In the years from the mid-1970s to 2008, the world’s Reserve Banks came to see their role as essentially constraining the growth of the money supply. Since 2008 their role has been mainly to expand the amount of money in circulation. The (generally) two percent inflation target indicated to bureaucrat bankers whether the growth of circulating money should be constrained (seen as necessary if actual and/or expected inflation was above the 2% target) or should be stimulated (seen as necessary if actual and/or expected inflation was below the 2% target).
In reality, the indicator that guided monetary policy had been the ‘natural rate of unemployment’, which has consistently been regarded, in New Zealand, as between three and four percent of the workforce. For public consumption, an inflation target was always better than an unemployment target. Imagine a government supporting a Reserve Bank which was actively trying to raise the unemployment rate. (Indeed there are many people who cannot quite get their heads around the idea that central banks do – and are now mandated to – raise the inflation rate; they have been doing that since the 2008 global financial crisis. We were brought up with the idea that inflation was bad, period.)
So far so good, and the new government contract means that the Reserve Bank will in practice be doing much as it has already been doing, albeit with a change of style reflecting a new man (Adrian Orr) at the helm.
The big new problem is that, rather than seeking to maintain full employment (which is widely understood to mean three to four percent unemployment), the government wants the Reserve Bank to support “maximum sustainable employment”. This is not at all the same thing as maintaining full employment, by any definition of ‘full employment’. Rather the new language of ‘maximum employment’, if taken literally, indicates a supercharged growth agenda. Does “sustainable” mean a willingness to sustain three percent unemployed? Or is it meant to relate to a sustainable natural environment? It’s probably little more than a buzz‑word to placate the Green Party.

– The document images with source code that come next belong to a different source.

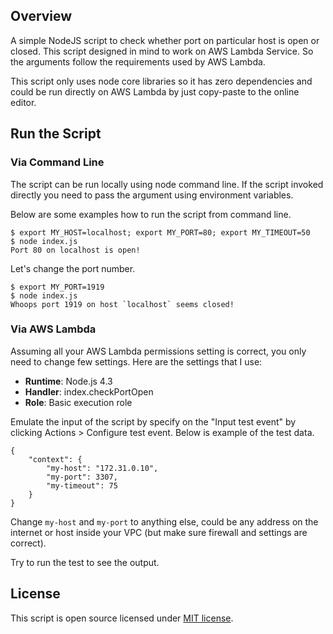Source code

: ## Overview

A simple NodeJS script to check whether port on particular host is open
or closed. This script designed in mind to work on AWS Lambda Service.
So the arguments follow the requirements used by AWS Lambda.

This script only uses node core libraries so it has zero dependencies
and could be run directly on AWS Lambda by just copy-paste to the
online editor.

## Run the Script

### Via Command Line

The script can be run locally using node command line. If the script
invoked directly you need to pass the argument using environment
variables.

Below are some examples how to run the script from command line.

```
$ export MY_HOST=localhost; export MY_PORT=80; export MY_TIMEOUT=50
$ node index.js
Port 80 on localhost is open!
```

Let's change the port number.

```
$ export MY_PORT=1919
$ node index.js
Whoops port 1919 on host `localhost` seems closed!
```

### Via AWS Lambda

Assuming all your AWS Lambda permissions setting is correct, you only need to
change few settings. Here are the settings that I use:

* **Runtime**: Node.js 4.3
* **Handler**: index.checkPortOpen
* **Role**: Basic execution role

Emulate the input of the script by specify on the "Input test event" by clicking
Actions > Configure test event. Below is example of the test data.

```
{
    "context": {
        "my-host": "172.31.0.10",
        "my-port": 3307,
        "my-timeout": 75
    }
}
```

Change `my-host` and `my-port` to anything else, could be any address on the internet
or host inside your VPC (but make sure firewall and settings are correct).

Try to run the test to see the output.

## License

This script is open source licensed under [MIT license](http://opensource.org/licenses/MIT).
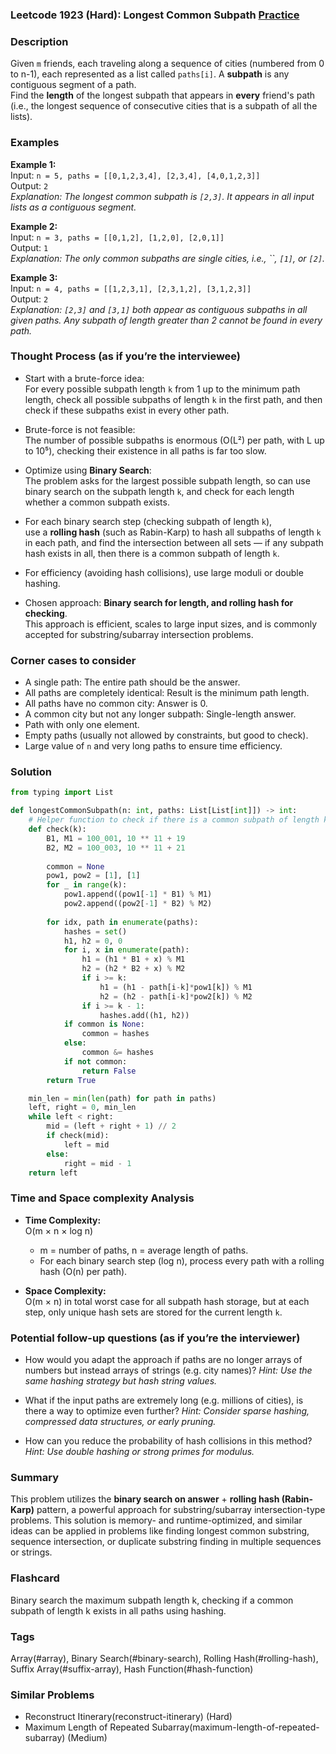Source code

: ### Leetcode 1923 (Hard): Longest Common Subpath [Practice](https://leetcode.com/problems/longest-common-subpath)

### Description  
Given `m` friends, each traveling along a sequence of cities (numbered from 0 to n-1), each represented as a list called `paths[i]`. A **subpath** is any contiguous segment of a path.  
Find the **length** of the longest subpath that appears in **every** friend's path (i.e., the longest sequence of consecutive cities that is a subpath of all the lists).

### Examples  

**Example 1:**  
Input: `n = 5, paths = [[0,1,2,3,4], [2,3,4], [4,0,1,2,3]]`  
Output: `2`  
*Explanation: The longest common subpath is `[2,3]`. It appears in all input lists as a contiguous segment.*

**Example 2:**  
Input: `n = 3, paths = [[0,1,2], [1,2,0], [2,0,1]]`  
Output: `1`  
*Explanation: The only common subpaths are single cities, i.e., ``, `[1]`, or `[2]`.*

**Example 3:**  
Input: `n = 4, paths = [[1,2,3,1], [2,3,1,2], [3,1,2,3]]`  
Output: `2`  
*Explanation: `[2,3]` and `[3,1]` both appear as contiguous subpaths in all given paths. Any subpath of length greater than 2 cannot be found in every path.*


### Thought Process (as if you’re the interviewee)  
- Start with a brute-force idea:  
  For every possible subpath length `k` from 1 up to the minimum path length, check all possible subpaths of length `k` in the first path, and then check if these subpaths exist in every other path.

- Brute-force is not feasible:  
  The number of possible subpaths is enormous (O(L²) per path, with L up to 10⁵), checking their existence in all paths is far too slow.

- Optimize using **Binary Search**:  
  The problem asks for the largest possible subpath length, so can use binary search on the subpath length `k`, and check for each length whether a common subpath exists.

- For each binary search step (checking subpath of length `k`),  
  use a **rolling hash** (such as Rabin-Karp) to hash all subpaths of length `k` in each path, and find the intersection between all sets — if any subpath hash exists in all, then there is a common subpath of length `k`.

- For efficiency (avoiding hash collisions), use large moduli or double hashing.

- Chosen approach: **Binary search for length, and rolling hash for checking**.  
  This approach is efficient, scales to large input sizes, and is commonly accepted for substring/subarray intersection problems.

### Corner cases to consider  
- A single path: The entire path should be the answer.
- All paths are completely identical: Result is the minimum path length.
- All paths have no common city: Answer is 0.
- A common city but not any longer subpath: Single-length answer.
- Path with only one element.
- Empty paths (usually not allowed by constraints, but good to check).
- Large value of `n` and very long paths to ensure time efficiency.

### Solution

```python
from typing import List

def longestCommonSubpath(n: int, paths: List[List[int]]) -> int:
    # Helper function to check if there is a common subpath of length k
    def check(k):
        B1, M1 = 100_001, 10 ** 11 + 19
        B2, M2 = 100_003, 10 ** 11 + 21
        
        common = None
        pow1, pow2 = [1], [1]
        for _ in range(k):
            pow1.append((pow1[-1] * B1) % M1)
            pow2.append((pow2[-1] * B2) % M2)
        
        for idx, path in enumerate(paths):
            hashes = set()
            h1, h2 = 0, 0
            for i, x in enumerate(path):
                h1 = (h1 * B1 + x) % M1
                h2 = (h2 * B2 + x) % M2
                if i >= k:
                    h1 = (h1 - path[i-k]*pow1[k]) % M1
                    h2 = (h2 - path[i-k]*pow2[k]) % M2
                if i >= k - 1:
                    hashes.add((h1, h2))
            if common is None:
                common = hashes
            else:
                common &= hashes
            if not common:
                return False
        return True

    min_len = min(len(path) for path in paths)
    left, right = 0, min_len
    while left < right:
        mid = (left + right + 1) // 2
        if check(mid):
            left = mid
        else:
            right = mid - 1
    return left
```

### Time and Space complexity Analysis  

- **Time Complexity:**  
  O(m × n × log n)  
  - m = number of paths, n = average length of paths.
  - For each binary search step (log n), process every path with a rolling hash (O(n) per path).

- **Space Complexity:**  
  O(m × n) in total worst case for all subpath hash storage, but at each step, only unique hash sets are stored for the current length `k`.

### Potential follow-up questions (as if you’re the interviewer)  

- How would you adapt the approach if paths are no longer arrays of numbers but instead arrays of strings (e.g. city names)?
  *Hint: Use the same hashing strategy but hash string values.*

- What if the input paths are extremely long (e.g. millions of cities), is there a way to optimize even further?
  *Hint: Consider sparse hashing, compressed data structures, or early pruning.*

- How can you reduce the probability of hash collisions in this method?
  *Hint: Use double hashing or strong primes for modulus.*

### Summary
This problem utilizes the **binary search on answer** + **rolling hash (Rabin-Karp)** pattern, a powerful approach for substring/subarray intersection-type problems. This solution is memory- and runtime-optimized, and similar ideas can be applied in problems like finding longest common substring, sequence intersection, or duplicate substring finding in multiple sequences or strings.


### Flashcard
Binary search the maximum subpath length k, checking if a common subpath of length k exists in all paths using hashing.

### Tags
Array(#array), Binary Search(#binary-search), Rolling Hash(#rolling-hash), Suffix Array(#suffix-array), Hash Function(#hash-function)

### Similar Problems
- Reconstruct Itinerary(reconstruct-itinerary) (Hard)
- Maximum Length of Repeated Subarray(maximum-length-of-repeated-subarray) (Medium)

The working age population is conventionally divided into three groups: the employed, the unemployed, and the non-workforce. The new language of ’employment maximisation’ says it is bad to be either unemployed or in the non‑workforce. The language of ‘full employment’ says it is good to be either employed or in the non‑workforce. The status of the non-workforce has been further undermined through the use of the phrase ‘maximum employment’ in high-level contractual language.
Until today, the accepted economic mantra is that we work to live. The new mantra is that we live to work. Under the new refrain, paid toil (ie labour) is good, productivity dividends that increase our free time are bad.
In the developed world, from 1840 to 1970, we understood improved living standards primarily as achieving reductions in necessary work; as creating leisure. Samuel Parnell, in Wellington in 1840, persuaded citizens that at least 8 hours of each day should be devoted to activities other than labouring and sleeping. That enlightened view – equating rising living standards with increased leisure and the capacity to enjoy it – changed from the late 1970s with the advent of neoliberalism. While the cultural transition from ‘work to live’ to ‘live to work’ took place in New Zealand in the 1980s and 1990s, it was actually advanced by Roger Douglas in the early 1970s with a superannuation scheme that elevated work – and the rewards from work – way above all other contributions to our social, whanau and individual wellbeing. Indeed, today’s mental health crisis springs from the mix of constantly cajoling people to labour, while making it in practice extraordinarily difficult for our most vulnerable to meet that expectation. Further, many who do meet that expectation – people toiling for a living – are not exempted from poverty.
The Reserve Bank’s contract with the government could target ‘full employment’ in the context of a society where rising productivity would be steadily reducing (not raising) the number of hours in our lifetimes that we commit to performing and preparing for paid work. In 1972 – when equal pay was introduced – 40 hours of labour in a week, plus universal social benefits, could support a whanau of five people. A labour maximisation policy cannot, by definition, achieve anything like that.